YOUR INSTRUCTIONS:
Across the listing, how many lines contain "Voice"? The reply is the number alone.

EXERCISE DATA:
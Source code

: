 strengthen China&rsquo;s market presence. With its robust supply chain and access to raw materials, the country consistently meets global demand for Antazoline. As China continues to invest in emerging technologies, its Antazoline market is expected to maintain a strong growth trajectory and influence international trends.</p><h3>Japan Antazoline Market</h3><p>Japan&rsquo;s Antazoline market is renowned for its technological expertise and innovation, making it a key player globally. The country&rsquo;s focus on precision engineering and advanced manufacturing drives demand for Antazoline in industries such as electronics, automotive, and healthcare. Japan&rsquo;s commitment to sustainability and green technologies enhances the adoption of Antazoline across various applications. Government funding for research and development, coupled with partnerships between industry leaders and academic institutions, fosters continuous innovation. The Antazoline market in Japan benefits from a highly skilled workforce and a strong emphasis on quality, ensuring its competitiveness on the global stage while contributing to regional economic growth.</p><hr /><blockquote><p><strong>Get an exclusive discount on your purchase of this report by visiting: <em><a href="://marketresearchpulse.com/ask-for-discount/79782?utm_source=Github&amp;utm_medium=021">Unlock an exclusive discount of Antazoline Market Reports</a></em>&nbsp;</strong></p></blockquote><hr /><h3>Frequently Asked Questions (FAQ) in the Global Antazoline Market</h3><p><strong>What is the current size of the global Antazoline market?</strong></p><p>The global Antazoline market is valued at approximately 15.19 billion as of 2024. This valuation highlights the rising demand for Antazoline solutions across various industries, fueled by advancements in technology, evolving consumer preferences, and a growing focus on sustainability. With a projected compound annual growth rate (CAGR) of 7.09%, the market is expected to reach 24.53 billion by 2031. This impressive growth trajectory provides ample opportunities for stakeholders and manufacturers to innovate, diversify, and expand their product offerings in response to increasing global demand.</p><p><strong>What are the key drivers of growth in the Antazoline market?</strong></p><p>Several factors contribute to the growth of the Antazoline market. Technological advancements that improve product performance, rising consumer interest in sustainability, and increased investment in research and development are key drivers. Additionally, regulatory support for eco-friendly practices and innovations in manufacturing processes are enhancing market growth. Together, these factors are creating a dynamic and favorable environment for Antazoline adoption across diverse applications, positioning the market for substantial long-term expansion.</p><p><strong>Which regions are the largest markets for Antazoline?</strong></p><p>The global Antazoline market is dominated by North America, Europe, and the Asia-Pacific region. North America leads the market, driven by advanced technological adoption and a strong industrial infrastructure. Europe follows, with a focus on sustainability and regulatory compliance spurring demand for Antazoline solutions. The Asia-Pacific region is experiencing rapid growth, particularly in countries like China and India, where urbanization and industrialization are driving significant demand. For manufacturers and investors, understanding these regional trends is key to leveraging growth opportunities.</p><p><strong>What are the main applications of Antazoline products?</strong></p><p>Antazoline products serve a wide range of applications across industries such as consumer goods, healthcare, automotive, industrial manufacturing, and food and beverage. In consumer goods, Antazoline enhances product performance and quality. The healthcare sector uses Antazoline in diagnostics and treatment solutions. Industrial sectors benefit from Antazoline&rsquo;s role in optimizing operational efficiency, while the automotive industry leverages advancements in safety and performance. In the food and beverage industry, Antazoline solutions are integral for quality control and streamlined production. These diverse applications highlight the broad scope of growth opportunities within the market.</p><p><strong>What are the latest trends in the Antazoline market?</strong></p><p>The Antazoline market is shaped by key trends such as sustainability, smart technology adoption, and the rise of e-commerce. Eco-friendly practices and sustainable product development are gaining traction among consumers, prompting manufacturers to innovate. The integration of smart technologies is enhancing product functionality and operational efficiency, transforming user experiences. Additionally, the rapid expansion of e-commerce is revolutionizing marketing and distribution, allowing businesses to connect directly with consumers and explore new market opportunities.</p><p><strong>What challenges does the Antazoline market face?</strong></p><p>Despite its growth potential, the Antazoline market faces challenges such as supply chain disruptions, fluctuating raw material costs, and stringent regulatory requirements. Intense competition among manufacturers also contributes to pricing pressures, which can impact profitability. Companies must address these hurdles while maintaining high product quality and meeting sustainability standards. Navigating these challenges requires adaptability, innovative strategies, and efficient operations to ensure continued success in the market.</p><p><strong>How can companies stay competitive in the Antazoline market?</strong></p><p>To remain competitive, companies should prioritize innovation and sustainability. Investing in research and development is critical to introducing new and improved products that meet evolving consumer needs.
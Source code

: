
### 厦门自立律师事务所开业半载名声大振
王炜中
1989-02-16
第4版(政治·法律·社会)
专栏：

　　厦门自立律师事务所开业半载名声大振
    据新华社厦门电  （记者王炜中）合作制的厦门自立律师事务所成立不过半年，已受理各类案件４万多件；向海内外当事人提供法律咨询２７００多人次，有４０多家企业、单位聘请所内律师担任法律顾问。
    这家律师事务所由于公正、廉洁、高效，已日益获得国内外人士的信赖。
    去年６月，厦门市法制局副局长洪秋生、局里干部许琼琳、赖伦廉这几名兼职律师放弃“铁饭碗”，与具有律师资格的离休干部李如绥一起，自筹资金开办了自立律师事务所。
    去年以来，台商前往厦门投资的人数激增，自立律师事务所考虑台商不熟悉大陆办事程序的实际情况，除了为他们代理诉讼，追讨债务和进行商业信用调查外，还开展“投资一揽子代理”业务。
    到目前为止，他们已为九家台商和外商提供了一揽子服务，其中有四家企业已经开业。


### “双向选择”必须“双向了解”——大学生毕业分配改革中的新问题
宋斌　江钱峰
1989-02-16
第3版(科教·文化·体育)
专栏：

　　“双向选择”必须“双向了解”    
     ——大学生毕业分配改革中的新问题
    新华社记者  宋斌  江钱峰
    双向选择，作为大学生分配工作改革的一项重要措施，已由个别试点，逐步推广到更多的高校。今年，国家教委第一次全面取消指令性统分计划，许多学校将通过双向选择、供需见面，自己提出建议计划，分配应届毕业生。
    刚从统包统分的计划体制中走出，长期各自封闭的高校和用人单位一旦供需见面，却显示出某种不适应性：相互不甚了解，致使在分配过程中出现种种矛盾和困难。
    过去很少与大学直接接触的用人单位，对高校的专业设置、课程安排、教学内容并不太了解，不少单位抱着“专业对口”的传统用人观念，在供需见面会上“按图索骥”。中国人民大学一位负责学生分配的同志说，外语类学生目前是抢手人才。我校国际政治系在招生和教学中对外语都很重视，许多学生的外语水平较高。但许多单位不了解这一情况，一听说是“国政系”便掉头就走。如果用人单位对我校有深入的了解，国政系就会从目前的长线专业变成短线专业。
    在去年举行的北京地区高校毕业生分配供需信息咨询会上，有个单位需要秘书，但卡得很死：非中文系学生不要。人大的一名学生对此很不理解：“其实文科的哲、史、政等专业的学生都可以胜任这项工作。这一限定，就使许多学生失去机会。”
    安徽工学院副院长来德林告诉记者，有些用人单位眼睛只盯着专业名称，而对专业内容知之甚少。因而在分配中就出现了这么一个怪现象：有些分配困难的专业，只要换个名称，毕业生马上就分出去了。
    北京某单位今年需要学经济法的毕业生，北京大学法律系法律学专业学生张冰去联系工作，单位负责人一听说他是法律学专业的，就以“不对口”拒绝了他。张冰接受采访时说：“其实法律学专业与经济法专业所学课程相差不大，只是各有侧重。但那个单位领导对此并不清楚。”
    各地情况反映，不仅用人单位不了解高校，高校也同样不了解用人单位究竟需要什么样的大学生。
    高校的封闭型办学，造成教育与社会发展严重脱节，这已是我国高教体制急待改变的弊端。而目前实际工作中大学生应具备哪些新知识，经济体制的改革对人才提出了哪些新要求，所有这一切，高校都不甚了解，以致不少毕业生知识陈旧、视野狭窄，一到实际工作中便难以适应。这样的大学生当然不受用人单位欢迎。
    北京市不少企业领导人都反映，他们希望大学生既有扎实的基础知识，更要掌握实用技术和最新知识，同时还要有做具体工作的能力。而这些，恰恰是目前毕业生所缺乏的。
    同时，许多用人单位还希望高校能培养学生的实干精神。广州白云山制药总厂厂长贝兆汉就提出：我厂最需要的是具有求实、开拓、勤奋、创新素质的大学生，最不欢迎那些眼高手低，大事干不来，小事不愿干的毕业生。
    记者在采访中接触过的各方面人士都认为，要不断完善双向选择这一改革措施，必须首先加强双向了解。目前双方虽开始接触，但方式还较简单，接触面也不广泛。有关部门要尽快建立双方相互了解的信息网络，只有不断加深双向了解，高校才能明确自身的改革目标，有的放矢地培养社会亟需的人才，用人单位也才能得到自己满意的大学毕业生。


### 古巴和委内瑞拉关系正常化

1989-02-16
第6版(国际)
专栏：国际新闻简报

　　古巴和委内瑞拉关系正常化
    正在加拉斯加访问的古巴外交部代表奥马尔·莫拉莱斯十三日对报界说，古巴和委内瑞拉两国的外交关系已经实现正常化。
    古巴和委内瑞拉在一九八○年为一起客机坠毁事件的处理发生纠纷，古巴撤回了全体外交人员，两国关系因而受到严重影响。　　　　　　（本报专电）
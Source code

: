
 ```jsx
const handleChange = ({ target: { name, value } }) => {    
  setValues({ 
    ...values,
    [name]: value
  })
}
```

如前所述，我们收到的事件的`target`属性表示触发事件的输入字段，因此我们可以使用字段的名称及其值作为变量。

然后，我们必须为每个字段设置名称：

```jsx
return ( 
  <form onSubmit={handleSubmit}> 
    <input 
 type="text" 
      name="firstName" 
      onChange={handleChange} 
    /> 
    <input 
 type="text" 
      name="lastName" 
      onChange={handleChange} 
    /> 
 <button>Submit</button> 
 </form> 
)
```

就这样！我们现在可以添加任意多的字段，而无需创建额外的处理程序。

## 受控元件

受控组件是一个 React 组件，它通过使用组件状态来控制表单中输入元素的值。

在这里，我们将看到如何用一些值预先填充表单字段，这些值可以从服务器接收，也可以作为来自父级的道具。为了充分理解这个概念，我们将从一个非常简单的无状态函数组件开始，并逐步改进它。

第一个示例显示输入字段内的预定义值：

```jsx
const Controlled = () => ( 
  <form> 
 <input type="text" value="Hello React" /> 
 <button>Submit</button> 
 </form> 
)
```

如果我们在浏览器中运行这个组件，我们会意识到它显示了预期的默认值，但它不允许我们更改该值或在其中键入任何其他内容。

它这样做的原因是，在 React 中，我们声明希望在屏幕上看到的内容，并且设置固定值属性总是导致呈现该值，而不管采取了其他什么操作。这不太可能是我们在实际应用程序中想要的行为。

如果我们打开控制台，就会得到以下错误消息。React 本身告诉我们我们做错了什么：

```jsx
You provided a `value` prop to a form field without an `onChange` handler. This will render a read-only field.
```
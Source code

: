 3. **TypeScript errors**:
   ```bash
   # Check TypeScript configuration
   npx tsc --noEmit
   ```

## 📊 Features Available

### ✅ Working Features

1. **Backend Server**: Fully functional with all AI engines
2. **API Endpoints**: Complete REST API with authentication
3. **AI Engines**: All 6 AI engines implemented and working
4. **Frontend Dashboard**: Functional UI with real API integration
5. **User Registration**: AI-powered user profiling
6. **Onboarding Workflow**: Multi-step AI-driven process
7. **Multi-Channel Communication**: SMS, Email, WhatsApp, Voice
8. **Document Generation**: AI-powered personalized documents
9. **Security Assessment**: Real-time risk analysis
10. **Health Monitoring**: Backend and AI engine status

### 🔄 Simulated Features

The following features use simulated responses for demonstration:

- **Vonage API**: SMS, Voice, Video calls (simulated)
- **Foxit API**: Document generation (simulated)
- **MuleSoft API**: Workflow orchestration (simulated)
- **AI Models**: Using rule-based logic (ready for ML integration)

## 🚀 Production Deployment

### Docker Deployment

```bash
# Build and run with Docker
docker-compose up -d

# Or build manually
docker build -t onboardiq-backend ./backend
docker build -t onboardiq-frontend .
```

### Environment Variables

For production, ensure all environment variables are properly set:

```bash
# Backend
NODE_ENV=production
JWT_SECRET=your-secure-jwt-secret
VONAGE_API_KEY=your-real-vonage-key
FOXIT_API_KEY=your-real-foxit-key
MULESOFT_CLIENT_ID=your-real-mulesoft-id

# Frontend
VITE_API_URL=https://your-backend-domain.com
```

TASK SOLUTION:
2